ANTHONY Williams, 70, was sentenced to five years in prison on Thursday for killing his wife Ruth, 67, at their home in Cwmbran, on March 28 last year.

Williams said he “snapped” following a period of suffering depression and anxiety and was sentenced for manslaughter by reason of diminished responsibility after being cleared of murder by a jury.

Judge Paul Thomas told Swansea Crown Court that in his view Williams’s mental state was “severely affected at the time” and there was “no logical explanation” for why he killed his wife.

On Friday campaigners including Labour MPs Harriet Harman, Jess Phillips, and Alex Davies-Jones referred Williams’s sentence to the Attorney General, claiming the length of the sentence was “unduly lenient” and asking that it be reviewed by the Court of Appeal.

Here follows the PA news agency’s transcript of the judge’s sentencing remarks at Swansea Crown Court on Thursday.

Judge Thomas said: “This is a tragic case on several levels. The overwhelming greatest tragedy here is a lady of 67 who had so much to live for, had her life ended by an act of great violence at the hands, literally, of a man that she loved for very nearly 50 years.

“There is also the tragedy that that act that lasted only a matter of minutes at most, and immediately repented by you, will now be the defining one for the rest of your life.

“You will have to live with the knowledge that you killed your wife, and that you have left your daughter without her beloved mother. That it will be the heaviest of burdens for you, I have no doubt.

“The letter that your daughter has written so movingly to the court makes that abundantly clear.

“Having heard the evidence of your state of mind in the year leading up to this awful event, and especially in the preceding few days, I am of the view that your mental state was severely affected at the time. That of course is in line with the verdict the jury returned in this case.

“I have formed the view that you were suffering from largely irrational anxiety, exacerbated by, and in a vicious circle with, depression and lack of sleep. You were obsessing about coronavirus. But you were also obsessing about matters which had no rational basis.


“For example, you were very concerned that you would lose your home. It was a home that you owned outright. You were concerned that you wouldn’t be able to afford shoes. But you have the best part of £150,000 in the bank. You worried greatly that your daughter’s house insurance would be invalidated, despite the fact she repeatedly assured you to the contrary.

“There is no logical explanation why a placid, non-aggressive, inoffensive man, happily married for 46 years, and with absolutely impeccable character, should out of the blue strangle his wife for such an innocuous comment as “get over it”.

“Again, consistent with the jury’s verdict, I am left with the belief that something went severely wrong with your mental functioning, due to an underlying and substantial impairment of your mental functioning.

“You were unable to maintain your self-control. You were unable to make rational decisions. You were unable, at that moment, to understand fully the nature of what you were doing.

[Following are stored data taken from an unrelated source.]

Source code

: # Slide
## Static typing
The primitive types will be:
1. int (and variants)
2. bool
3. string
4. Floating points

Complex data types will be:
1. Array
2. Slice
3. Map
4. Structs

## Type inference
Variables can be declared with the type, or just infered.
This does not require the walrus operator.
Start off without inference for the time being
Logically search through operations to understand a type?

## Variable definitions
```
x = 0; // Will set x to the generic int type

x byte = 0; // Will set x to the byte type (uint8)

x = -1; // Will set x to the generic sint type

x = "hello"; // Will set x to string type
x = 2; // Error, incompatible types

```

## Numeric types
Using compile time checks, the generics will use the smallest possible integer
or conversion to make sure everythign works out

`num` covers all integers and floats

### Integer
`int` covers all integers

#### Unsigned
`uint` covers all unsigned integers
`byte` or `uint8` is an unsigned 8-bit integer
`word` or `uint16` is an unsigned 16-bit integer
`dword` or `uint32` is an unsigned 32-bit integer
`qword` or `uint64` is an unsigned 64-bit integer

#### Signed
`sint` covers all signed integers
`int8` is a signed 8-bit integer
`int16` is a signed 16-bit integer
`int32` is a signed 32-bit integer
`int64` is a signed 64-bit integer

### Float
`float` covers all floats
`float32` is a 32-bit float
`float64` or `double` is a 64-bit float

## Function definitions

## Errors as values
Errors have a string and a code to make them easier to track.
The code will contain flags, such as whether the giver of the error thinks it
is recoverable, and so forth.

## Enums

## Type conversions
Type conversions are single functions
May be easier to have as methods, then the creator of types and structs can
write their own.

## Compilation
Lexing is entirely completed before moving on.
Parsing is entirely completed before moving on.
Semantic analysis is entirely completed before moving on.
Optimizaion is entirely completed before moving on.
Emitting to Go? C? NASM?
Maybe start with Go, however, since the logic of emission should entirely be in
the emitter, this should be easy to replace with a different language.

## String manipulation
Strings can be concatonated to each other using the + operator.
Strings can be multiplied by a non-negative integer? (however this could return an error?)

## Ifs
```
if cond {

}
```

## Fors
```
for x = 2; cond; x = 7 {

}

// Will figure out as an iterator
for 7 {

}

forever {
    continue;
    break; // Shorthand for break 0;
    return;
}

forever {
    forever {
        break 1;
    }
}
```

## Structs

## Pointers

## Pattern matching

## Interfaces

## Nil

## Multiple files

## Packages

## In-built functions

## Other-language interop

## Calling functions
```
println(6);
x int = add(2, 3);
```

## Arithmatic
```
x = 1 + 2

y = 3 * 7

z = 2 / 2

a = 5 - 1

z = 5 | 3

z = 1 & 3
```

“I agree with submissions of both prosecution and defence that you retained, at the time of the killing, only low responsibility for your actions. I have read with care the letter your daughter, your mutual daughter, has written to the court. It is a very moving document. Despite her plea therein, I’m afraid that my wider public duty means that I have to send you to prison.

“In assessing the length of that, it is accepted by both the prosecution and the defence here that the starting point is one of seven years imprisonment.

“In my view it is appropriate here to slightly increase the starting point, had there been a trial on manslaughter, to deal with the aggravating factor of the prolonged nature of the attack on her. You could’ve desisted in the bedroom, but you continued at the front door.

“Had you pleaded not guilty to manslaughter, the post-sentence level would have been seven and a half years. I have, however, to discount that by one third to reflect your guilty plea at the first opportunity.

“The sentence that I pass upon you is one of five years in prison. You will serve two and a half years of that, however that will be less the time that you’ve already spent on remand.

“At the halfway point you will be released and you will not have to return to custody as long as you commit no offence whilst on the five years of licence and you comply with the conditions of any such licence. Finally, there will be a surcharge payable upon your release.”